And the authors say that the humans who lived at Dmanisi and ‘Ubeidiya were technologically different, producing markedly different stone tools: the Dmanisi hominins were making Oldowan-style stone tools (some of the earliest stone-tool types found in Africa), while the ‘Ubeidiya hominins were making stone tools like those found in Acheulean assemblages, involving more complex types of tools.

The researchers think their discovery cements the evidence that successive waves of differently evolved hominins moved out of Africa at different times, and in response to different pressures.

“One of the main questions regarding the human dispersal from Africa were the ecological conditions that may have facilitated the dispersal,” explains Miriam Belmaker, study co-author form the University of Tulsa, US. “Previous theories debated whether early humans preferred an African savanna or new, more humid woodland habitat. 

“Our new finding of different human species in Dmanisi and ‘Ubeidiya is consistent with our finding that climates also differed between the two sites,” Belmaker says.
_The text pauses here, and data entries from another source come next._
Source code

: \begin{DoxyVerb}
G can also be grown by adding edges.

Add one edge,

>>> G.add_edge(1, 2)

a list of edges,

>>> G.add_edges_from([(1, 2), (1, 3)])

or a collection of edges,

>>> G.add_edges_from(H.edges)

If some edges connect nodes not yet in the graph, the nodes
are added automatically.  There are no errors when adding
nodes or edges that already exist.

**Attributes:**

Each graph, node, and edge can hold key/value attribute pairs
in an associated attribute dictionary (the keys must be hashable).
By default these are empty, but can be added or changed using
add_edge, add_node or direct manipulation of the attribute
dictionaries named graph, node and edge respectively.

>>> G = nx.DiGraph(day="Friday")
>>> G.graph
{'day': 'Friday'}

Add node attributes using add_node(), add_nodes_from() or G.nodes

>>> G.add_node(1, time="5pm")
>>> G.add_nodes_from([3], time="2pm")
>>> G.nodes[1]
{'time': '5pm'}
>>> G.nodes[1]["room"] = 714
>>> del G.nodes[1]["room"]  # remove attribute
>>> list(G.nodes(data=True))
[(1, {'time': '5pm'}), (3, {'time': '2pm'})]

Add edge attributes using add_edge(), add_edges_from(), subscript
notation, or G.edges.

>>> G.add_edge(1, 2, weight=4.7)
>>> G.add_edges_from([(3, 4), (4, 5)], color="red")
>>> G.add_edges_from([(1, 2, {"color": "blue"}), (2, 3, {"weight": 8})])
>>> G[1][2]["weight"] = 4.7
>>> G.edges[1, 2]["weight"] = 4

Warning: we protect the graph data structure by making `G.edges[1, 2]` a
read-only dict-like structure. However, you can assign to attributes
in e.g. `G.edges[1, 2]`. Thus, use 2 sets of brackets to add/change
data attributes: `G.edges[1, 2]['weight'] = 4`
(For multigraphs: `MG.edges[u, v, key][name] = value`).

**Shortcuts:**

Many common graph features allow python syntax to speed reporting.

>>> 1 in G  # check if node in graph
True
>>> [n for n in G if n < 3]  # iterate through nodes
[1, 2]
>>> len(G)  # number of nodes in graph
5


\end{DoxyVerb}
According to the study findings, ‘Ubeidiya is more humid and compatible with a Mediterranean climate, while Dmanisi is drier with savannah habitat. 

This, according to Belmaker and team, is further evidence that we’re dealing with two different hominins.

“It seems, then, that in the period known as the Early Pleistocene, we can identify at least two species of early humans outside of Africa,” says Barash. “Each wave of migration was that of different kinds of humans – in appearance and form, technique and tradition of manufacturing stone tools, and ecological niche in which they lived.”